Nineteen-year-old Sahir Khan’s day often has him standing for hours, waiting for his simian foes to appear. When the bandars do come, Sahir runs after them, making a high-pitched clacking, chasing them away. He does this nine hours a day, seven days a week.
Not all heroes wear capes.
In 1998, Dilawar Khan (no relation to Sahir) was approached by his father and uncles with a unique problem--monkey attacks. The men in his families were banjaras, who danced and played music around India Gate, but of late had business disrupted by a troop of monkeys who would attack them out of the blue.
Dilawar, who was 18 then, quickly found a solution, Mangal Singh his pet langur. Dilawar began bringing Mangal wherever his family were performing, using him to scare away the brown monkeys. “Before getting into this, I didn’t even know what a job is,” he told us near his house in Delhi’s Khajuri area.

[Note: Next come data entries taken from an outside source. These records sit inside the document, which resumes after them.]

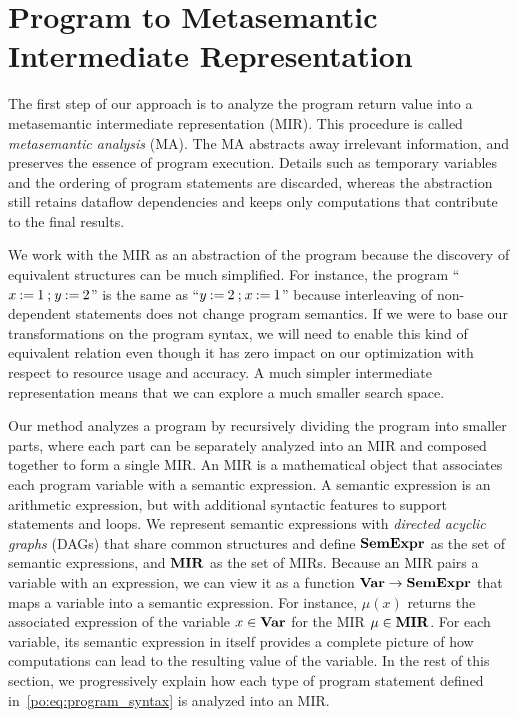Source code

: \section{Program to Metasemantic Intermediate Representation}
\label{po:sec:program_to_mir}

The first step of our approach is to analyze the program return value
into a metasemantic intermediate representation (MIR).  This procedure is
called \emph{metasemantic analysis} (MA).  The MA abstracts away irrelevant
information, and preserves the essence of program execution.  Details such
as temporary variables and the ordering of program statements are discarded,
whereas the abstraction still retains dataflow dependencies and keeps only
computations that contribute to the final results.

We work with the MIR as an abstraction of the program because the discovery of
equivalent structures can be much simplified.  For instance, the program ``$x
\mathbin{:=} 1 \mathbin{;} y \mathbin{:=} 2$'' is the same as ``$y \mathbin{:=} 2 \mathbin{;} x
\mathbin{:=} 1$'' because interleaving of non-dependent statements does not change
program semantics.  If we were to base our transformations on the program
syntax, we will need to enable this kind of equivalent relation even though
it has zero impact on our optimization with respect to resource usage and
accuracy.  A much simpler intermediate representation means that we can explore
a much smaller search space.

Our method analyzes a program by recursively dividing the program into
smaller parts, where each part can be separately analyzed into an MIR and
composed together to form a single MIR\@.  An MIR is a mathematical object
that associates each program variable with a semantic expression.  A semantic
expression is an arithmetic expression, but with additional syntactic features
to support \iflit{} statements and \whilelit{} loops.  We represent semantic
expressions with \emph{directed acyclic graphs} (DAGs) that share common
structures and define $\mathbf{SemExpr}$ as the set of semantic expressions, and
$\mathbf{MIR}$ as the set of MIRs.  Because an MIR pairs a variable with an
expression, we can view it as a function $\mathbf{Var} \to \mathbf{SemExpr}$ that maps
a variable into a semantic expression.  For instance, $\mu(x)$ returns the
associated expression of the variable $x \in \mathbf{Var}$ for the MIR $\mu \in
\mathbf{MIR}$.  For each variable, its semantic expression in itself provides a
complete picture of how computations can lead to the resulting value of the
variable.  In the rest of this section, we progressively explain how each type
of program statement defined in~\eqref{po:eq:program_syntax} is analyzed into
an MIR\@.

Dilawar Khan teaches 25-year-old Afzal Khan the ropes. Image: Parthshri Arora
“Mangal Singh was my favorite langur,” Dilawar recalled. He once handled around 50 monkeys in a single day. And on one memorable day in 1999, Mangal attacked 20 monkeys at once, kicking and screaming in excitement. Dilarwar caught some of those blows too.
With the 1990s seeing a rise in monkeys encroaching on city spaces, Dilawar’s success stood out. A policeman stationed at Vijay Chowk, who knew him, introduced Dilawar’s to power brokers in North and South Block. He then got official government contracts to chase away monkeys on several rooftops and open compounds. This meant he had to hire people from among his friends and family, stationing them in various parts of Delhi.
Business was booming until 2012, when animal rights activism meant he couldn’t use monkeys as a strategy anymore. Dilawar trained his handlers to imitate the scream of a langur, and furnished them with sticks to wave and tap threateningly.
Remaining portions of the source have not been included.